BDP’nin geçen iki haftadaki iki yıldönümü vesilesiyle TBMM’ye sunduğu bir araştırma önergesi ve bir kanun teklifi, Türkiye’de geçmişi hatırlamanın nasıl ‘seçici’ bir algıyla yapıldığına dair son derece ilginç bir zemin sunuyor.


Söz konusu iki yıldönümü, 1915 soykırımının anıldığı 24 Nisan ve Dersim’de binlerce insanın katledilmesine, Dersim tertelesine dair kararın alındığı gün olan 4 Mayıs’tı.

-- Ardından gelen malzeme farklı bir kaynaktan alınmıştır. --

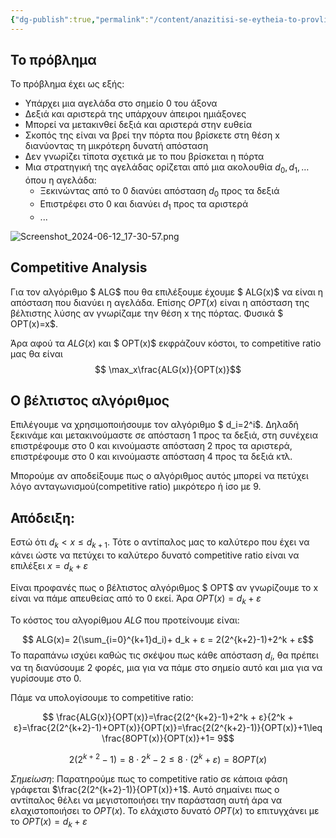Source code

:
 ```yaml
---
{"dg-publish":true,"permalink":"/content/anazitisi-se-eytheia-to-provlima-tis-ageladas/","created":"2025-03-25T14:58:23.139+02:00","updated":"2025-03-25T14:59:49.905+02:00"}
---
```



## Το πρόβλημα

Το πρόβλημα έχει ως εξής:
- Υπάρχει μια αγελάδα στο σημείο 0 του άξονα 
- Δεξιά και αριστερά της υπάρχουν άπειροι ημιάξονες
- Μπορεί να μετακινθεί δεξιά και αριστερά στην ευθεία
- Σκοπός της είναι να βρεί την πόρτα που βρίσκετε στη θέση x διανύοντας τη μικρότερη δυνατή απόσταση
- Δεν γνωρίζει τίποτα σχετικά με το που βρίσκεται η πόρτα 
- Μια στρατηγική της αγελάδας ορίζεται από μια ακολουθία $d_0,d_1,\dots$ όπου η αγελάδα: 
	- Ξεκινώντας από το 0 διανύει απόσταση $d_0$ προς τα δεξιά
	- Επιστρέφει στο 0 και διανύει $d_1$ προς τα αριστερά
	- ...

![Screenshot_2024-06-12_17-30-57.png](/img/user/content/Screenshot_2024-06-12_17-30-57.png)

## Competitive Analysis

Για τον αλγόριθμο $ ALG$ που θα επιλέξουμε έχουμε $ ALG(x)$ να είναι η απόσταση που διανύει η αγελάδα.  Επίσης $OPT(x)$ είναι η απόσταση της βέλτιστης λύσης αν γνωρίζαμε την θέση x της πόρτας. Φυσικά $ OPT(x)=x$. 

Άρα αφού τα $ALG(x)$ και $ OPT(x)$ εκφράζουν κόστοι, το competitive ratio μας θα είναι $$ \max_x\frac{ALG(x)}{OPT(x)}$$
## Ο βέλτιστος αλγόριθμος

Επιλέγουμε να χρησιμοποιήσουμε τον αλγόριθμο $ d_i=2^i$. Δηλαδή ξεκινάμε και μετακινούμαστε σε απόσταση 1 προς τα δεξιά, στη συνέχεια επιστρέφουμε στο 0 και κινούμαστε απόσταση 2 προς τα αριστερά, επιστρέφουμε στο 0 και κινούμαστε απόσταση 4 προς τα δεξιά κτλ.

Μπορούμε αν αποδείξουμε  πως ο αλγόριθμος αυτός μπορεί να πετύχει λόγο ανταγωνισμού(competitive ratio) μικρότερο ή ίσο με 9.

## Απόδειξη:

Εστώ ότι $d_k < x \leq d_{k+1}$. Τότε ο αντίπαλος μας το καλύτερο που έχει να κάνει ώστε να πετύχει το καλύτερο δυνατό competitive ratio είναι να επιλέξει $x=d_k + ε$ 

Είναι προφανές πως ο βέλτιστος αλγόριθμος $ OPT$ αν γνωρίζουμε το x είναι να πάμε απευθείας από το 0 εκεί. Άρα $OPT(x)= d_k + ε$

To κόστος του αλγορίθμου $ALG$ που προτείνουμε είναι:

$$ ALG(x)= 2(\sum_{i=0}^{k+1}d_i)+ d_k + ε = 2(2^{k+2}-1)+2^k + ε$$
Το παραπάνω ισχύει καθώς τις σκέψου πως κάθε απόσταση $d_i$, θα πρέπει να τη διανύσουμε 2 φορές, μια για να πάμε στο σημείο αυτό και μια για να γυρίσουμε στο 0. 

Πάμε να υπολογίσουμε το competitive ratio:

$$ \frac{ALG(x)}{OPT(x)}=\frac{2(2^{k+2}-1)+2^k + ε}{2^k + ε}=\frac{2(2^{k+2}-1)+OPT(x)}{OPT(x)}=\frac{2(2^{k+2}-1)}{OPT(x)}+1\leq \frac{8OPT(x)}{OPT(x)}+1= 9$$


$$ 2(2^{k+2}-1)=8\cdot 2^k -2\leq 8 \cdot(2^k +ε)=8OPT(x)$$




*Σημείωση*: Παρατηρούμε πως το competitive ratio σε κάποια φάση γράφεται $\frac{2(2^{k+2}-1)}{OPT(x)}+1$. Αυτό σημαίνει πως ο αντίπαλος θέλει να μεγιστοποιήσει την παράσταση αυτή άρα να ελαχιστοποιήσει το $OPT(x)$. Το ελάχιστο δυνατό $OPT(x)$ το επιτυγχάνει με το $OPT(x)= d_k + ε$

Geçmişi hatırlarken, son zamanlarda sıkça kullanılan tabirle onunla ‘yüzleşirken’, pragmatik ve yararcı bir tavır hâkim Türkiye’de. Bundan siyasi yelpazenin hiçbir kesimi azade değil. Başbakan’ın dile getirdiği ve çok önemli olan Dersim özrü dahi en çok ana muhalefet CHP’ye vurmak için planlanmış bir adım gibi görünüyordu.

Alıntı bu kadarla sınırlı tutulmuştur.